[Matrix] Fix dimensions when hoisting transpose across add. #81507

fhahn · 2024-02-12T18:19:56Z

Row and column arguments for matrix_transpose indicate the shape of the operand. When hoisting the transpose to the result of the add, the add operates on the original operand's shape, and so does the hoisted transpose.

This patch also adds an assert that the shape for the original add and the transpose match, as well as the shape of the new add matches the cached shape for it.

The assert could potentially be moved to updateShapeAndReplaceAllUsesWith.

Row and column arguments for matrix_transpose indicate the shape of the operand. When hoisting the transpose to the result of the add, the add operates on the original operand's shape, and so does the hoisted transpose. This patch also adds an assert that the shape for the original add and the transpose match, as well as the shape of the new add matches the cached shape for it. The assert could potentially be moved to updateShapeAndReplaceAllUsesWith.

llvmbot · 2024-02-12T18:20:26Z

@llvm/pr-subscribers-llvm-transforms

Author: Florian Hahn (fhahn)

Changes

Row and column arguments for matrix_transpose indicate the shape of the operand.

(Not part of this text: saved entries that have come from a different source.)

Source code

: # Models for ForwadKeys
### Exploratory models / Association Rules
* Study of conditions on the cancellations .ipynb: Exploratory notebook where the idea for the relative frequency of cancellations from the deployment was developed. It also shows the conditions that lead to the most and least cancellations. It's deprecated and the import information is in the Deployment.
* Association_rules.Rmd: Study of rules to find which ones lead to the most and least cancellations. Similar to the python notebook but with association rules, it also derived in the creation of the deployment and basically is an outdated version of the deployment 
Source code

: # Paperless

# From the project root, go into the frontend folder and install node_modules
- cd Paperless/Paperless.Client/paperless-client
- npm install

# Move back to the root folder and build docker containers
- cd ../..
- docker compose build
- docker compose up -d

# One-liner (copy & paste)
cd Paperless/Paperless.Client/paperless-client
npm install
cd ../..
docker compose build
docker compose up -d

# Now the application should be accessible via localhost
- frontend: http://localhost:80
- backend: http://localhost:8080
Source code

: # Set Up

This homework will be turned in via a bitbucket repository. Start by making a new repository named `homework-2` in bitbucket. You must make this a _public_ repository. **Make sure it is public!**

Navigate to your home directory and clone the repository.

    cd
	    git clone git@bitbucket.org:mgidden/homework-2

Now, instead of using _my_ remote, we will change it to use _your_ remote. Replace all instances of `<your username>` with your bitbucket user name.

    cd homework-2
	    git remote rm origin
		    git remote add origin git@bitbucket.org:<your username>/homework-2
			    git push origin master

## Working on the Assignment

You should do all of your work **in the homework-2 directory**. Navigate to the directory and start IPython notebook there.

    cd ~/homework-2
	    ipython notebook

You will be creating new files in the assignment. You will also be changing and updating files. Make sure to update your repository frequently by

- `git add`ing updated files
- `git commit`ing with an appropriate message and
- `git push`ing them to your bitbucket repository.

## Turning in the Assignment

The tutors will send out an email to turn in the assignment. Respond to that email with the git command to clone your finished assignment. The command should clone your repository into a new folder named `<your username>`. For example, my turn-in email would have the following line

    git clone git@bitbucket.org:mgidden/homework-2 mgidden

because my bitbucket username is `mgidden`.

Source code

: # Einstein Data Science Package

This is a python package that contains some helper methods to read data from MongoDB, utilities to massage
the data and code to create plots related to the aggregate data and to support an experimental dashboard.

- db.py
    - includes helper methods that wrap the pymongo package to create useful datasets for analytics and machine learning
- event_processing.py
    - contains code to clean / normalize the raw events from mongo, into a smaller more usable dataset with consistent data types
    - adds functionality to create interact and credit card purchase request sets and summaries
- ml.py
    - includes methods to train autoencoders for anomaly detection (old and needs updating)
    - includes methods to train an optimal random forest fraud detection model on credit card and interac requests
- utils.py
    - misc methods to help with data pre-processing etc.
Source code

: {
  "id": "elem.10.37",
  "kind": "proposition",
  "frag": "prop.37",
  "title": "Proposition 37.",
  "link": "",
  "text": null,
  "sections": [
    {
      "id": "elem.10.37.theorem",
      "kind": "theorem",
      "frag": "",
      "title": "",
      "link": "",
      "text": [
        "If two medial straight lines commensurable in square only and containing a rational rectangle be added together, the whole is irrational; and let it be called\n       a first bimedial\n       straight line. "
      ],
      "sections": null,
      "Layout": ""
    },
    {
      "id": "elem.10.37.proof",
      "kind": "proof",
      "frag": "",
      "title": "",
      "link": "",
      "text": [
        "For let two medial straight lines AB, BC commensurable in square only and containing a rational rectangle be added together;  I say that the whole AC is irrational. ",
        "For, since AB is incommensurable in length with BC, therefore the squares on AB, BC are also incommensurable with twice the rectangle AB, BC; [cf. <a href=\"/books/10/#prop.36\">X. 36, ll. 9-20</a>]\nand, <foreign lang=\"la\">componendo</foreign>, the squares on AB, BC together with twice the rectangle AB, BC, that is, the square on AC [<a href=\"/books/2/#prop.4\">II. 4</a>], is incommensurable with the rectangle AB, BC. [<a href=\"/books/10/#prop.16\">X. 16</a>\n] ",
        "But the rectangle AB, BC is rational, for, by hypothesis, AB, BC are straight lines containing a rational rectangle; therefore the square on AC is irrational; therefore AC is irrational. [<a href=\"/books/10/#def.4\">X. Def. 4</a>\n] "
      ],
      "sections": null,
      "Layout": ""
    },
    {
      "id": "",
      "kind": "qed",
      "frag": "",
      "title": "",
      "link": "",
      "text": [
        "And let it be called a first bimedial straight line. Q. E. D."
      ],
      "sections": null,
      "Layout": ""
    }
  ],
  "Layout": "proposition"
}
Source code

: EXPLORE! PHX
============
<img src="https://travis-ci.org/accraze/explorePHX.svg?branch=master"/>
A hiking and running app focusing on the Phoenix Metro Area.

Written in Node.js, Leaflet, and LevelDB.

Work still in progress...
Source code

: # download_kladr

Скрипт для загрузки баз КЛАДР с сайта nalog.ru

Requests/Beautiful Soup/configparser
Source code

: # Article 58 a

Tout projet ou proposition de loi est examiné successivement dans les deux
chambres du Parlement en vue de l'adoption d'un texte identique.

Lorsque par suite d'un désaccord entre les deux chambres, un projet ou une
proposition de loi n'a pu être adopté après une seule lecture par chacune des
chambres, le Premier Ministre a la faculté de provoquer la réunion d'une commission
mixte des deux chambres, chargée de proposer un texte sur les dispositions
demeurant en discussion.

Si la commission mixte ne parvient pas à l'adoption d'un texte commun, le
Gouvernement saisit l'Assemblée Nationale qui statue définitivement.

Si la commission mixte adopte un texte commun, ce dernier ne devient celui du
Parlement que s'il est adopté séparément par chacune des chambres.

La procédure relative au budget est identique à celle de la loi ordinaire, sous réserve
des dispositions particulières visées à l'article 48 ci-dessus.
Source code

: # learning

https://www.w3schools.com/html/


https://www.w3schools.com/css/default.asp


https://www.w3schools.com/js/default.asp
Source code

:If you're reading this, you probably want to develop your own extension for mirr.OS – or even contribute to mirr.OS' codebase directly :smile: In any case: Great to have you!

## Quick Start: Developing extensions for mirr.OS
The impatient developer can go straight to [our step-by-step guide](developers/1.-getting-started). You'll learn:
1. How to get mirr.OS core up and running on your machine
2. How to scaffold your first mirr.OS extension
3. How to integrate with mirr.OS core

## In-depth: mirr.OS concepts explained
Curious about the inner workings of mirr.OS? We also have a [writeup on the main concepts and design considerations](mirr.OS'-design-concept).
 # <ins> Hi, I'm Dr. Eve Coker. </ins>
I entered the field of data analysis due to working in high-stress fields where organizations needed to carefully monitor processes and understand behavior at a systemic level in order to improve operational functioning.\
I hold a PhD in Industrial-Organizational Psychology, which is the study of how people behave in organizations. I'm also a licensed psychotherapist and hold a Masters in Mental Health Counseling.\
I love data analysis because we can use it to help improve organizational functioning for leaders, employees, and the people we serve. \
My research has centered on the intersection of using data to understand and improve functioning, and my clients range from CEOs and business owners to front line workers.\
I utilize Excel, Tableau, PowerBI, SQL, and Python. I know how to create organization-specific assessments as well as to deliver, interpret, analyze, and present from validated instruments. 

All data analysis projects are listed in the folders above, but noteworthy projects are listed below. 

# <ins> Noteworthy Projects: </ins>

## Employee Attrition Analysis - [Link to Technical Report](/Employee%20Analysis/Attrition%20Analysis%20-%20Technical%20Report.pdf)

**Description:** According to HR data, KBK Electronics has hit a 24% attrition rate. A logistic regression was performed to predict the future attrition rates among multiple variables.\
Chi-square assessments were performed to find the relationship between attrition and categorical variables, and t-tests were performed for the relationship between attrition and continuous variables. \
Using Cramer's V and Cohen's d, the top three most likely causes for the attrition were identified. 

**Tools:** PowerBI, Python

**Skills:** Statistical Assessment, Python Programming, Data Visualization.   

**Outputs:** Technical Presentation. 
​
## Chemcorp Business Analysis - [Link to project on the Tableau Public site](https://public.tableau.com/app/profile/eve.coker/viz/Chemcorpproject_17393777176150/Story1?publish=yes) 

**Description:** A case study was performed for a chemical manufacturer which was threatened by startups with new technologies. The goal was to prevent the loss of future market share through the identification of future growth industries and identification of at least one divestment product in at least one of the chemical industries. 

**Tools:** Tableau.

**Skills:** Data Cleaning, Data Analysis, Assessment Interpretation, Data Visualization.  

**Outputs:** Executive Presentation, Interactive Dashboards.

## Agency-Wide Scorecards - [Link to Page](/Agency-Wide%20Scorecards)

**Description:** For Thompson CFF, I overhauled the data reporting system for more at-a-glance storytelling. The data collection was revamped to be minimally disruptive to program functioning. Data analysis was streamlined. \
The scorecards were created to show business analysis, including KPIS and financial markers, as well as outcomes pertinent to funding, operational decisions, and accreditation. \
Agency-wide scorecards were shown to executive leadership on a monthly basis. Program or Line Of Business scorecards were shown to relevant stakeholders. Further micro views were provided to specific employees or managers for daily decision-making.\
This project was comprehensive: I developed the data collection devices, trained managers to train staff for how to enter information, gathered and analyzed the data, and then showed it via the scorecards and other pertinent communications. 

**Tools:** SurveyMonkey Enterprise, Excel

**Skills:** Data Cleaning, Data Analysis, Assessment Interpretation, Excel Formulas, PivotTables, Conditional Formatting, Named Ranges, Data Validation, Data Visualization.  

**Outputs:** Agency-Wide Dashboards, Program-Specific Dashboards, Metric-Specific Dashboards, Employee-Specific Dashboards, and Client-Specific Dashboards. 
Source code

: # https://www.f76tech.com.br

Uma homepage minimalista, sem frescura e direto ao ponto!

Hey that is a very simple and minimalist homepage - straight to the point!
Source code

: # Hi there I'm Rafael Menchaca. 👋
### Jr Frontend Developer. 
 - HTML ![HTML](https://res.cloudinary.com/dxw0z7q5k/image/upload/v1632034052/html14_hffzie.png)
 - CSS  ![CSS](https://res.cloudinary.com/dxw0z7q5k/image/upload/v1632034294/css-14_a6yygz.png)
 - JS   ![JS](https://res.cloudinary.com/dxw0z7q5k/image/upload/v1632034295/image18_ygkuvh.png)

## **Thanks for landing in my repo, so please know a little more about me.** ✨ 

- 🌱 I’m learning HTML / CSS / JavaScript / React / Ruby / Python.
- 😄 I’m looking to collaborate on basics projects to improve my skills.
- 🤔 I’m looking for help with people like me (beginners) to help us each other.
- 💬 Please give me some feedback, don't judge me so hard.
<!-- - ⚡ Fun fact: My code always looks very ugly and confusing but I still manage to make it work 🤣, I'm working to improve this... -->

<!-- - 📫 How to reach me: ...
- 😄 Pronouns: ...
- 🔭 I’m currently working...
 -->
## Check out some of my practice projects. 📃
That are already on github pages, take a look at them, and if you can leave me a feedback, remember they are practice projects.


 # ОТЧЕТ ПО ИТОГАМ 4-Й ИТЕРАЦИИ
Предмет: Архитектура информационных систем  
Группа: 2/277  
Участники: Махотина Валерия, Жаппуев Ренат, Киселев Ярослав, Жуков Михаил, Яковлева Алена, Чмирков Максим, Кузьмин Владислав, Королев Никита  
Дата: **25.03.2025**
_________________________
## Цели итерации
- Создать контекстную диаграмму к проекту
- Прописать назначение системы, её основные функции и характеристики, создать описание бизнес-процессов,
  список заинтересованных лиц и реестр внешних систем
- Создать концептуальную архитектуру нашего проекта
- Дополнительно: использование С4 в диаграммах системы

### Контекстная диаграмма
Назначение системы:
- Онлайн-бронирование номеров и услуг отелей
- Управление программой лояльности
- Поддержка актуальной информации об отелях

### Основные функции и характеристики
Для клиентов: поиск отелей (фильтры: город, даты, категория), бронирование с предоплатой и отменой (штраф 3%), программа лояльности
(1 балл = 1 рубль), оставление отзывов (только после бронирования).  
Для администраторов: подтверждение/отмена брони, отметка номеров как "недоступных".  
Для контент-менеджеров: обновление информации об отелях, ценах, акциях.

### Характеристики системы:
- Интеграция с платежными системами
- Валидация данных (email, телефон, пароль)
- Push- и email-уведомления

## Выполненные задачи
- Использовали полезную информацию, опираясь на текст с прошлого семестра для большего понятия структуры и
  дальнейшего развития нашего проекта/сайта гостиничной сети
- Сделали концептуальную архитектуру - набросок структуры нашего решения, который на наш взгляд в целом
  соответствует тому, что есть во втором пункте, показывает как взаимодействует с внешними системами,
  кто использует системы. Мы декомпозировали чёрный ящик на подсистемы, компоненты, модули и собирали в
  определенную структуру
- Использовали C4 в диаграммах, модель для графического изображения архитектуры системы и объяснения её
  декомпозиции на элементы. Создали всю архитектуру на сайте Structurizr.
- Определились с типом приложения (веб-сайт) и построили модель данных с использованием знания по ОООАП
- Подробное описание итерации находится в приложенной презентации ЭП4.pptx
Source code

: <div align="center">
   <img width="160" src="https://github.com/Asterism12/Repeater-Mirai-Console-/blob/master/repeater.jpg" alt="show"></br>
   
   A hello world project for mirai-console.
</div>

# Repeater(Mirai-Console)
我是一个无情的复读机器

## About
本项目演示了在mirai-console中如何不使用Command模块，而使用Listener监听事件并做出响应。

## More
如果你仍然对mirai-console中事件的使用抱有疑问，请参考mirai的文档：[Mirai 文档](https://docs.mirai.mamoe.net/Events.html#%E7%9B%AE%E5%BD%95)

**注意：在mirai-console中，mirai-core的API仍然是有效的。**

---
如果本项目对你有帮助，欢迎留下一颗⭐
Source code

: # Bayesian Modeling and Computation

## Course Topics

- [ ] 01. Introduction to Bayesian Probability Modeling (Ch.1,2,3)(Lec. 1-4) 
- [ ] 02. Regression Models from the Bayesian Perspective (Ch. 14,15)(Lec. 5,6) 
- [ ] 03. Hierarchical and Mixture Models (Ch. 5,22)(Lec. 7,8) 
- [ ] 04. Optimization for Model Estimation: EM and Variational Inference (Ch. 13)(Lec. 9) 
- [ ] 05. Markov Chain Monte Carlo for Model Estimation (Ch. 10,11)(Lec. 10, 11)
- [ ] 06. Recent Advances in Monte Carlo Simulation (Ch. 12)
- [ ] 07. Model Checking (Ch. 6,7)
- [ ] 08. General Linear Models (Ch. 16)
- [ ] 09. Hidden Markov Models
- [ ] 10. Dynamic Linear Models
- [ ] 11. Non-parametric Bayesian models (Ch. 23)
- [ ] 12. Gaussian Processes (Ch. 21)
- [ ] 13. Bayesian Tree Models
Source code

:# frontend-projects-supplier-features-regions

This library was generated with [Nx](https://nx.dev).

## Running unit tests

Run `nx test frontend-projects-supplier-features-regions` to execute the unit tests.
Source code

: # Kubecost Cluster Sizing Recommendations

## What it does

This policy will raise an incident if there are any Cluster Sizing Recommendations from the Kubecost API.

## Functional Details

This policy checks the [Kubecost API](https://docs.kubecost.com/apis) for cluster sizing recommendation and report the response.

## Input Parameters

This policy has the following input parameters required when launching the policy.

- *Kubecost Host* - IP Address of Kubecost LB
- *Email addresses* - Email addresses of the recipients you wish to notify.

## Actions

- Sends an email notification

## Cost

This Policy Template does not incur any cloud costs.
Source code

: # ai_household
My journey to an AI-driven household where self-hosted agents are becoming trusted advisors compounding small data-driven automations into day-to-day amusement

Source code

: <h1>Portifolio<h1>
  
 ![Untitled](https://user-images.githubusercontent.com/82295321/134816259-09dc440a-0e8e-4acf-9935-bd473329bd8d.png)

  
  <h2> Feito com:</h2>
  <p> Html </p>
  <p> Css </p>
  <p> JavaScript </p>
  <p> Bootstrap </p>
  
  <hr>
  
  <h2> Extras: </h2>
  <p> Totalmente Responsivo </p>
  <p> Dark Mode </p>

When hoisting the transpose to the result of the add, the add operates on the original operand's shape, and so does the hoisted transpose.

This patch also adds an assert that the shape for the original add and the transpose match, as well as the shape of the new add matches the cached shape for it.

The assert could potentially be moved to updateShapeAndReplaceAllUsesWith.

Full diff: https://github.com/llvm/llvm-project/pull/81507.diff

3 Files Affected:

(modified) llvm/lib/Transforms/Scalar/LowerMatrixIntrinsics.cpp (+15-6)
(modified) llvm/test/Transforms/LowerMatrixIntrinsics/propagate-backward.ll (+60-59)
(modified) llvm/test/Transforms/LowerMatrixIntrinsics/transpose-opts-lifting.ll (+40-4)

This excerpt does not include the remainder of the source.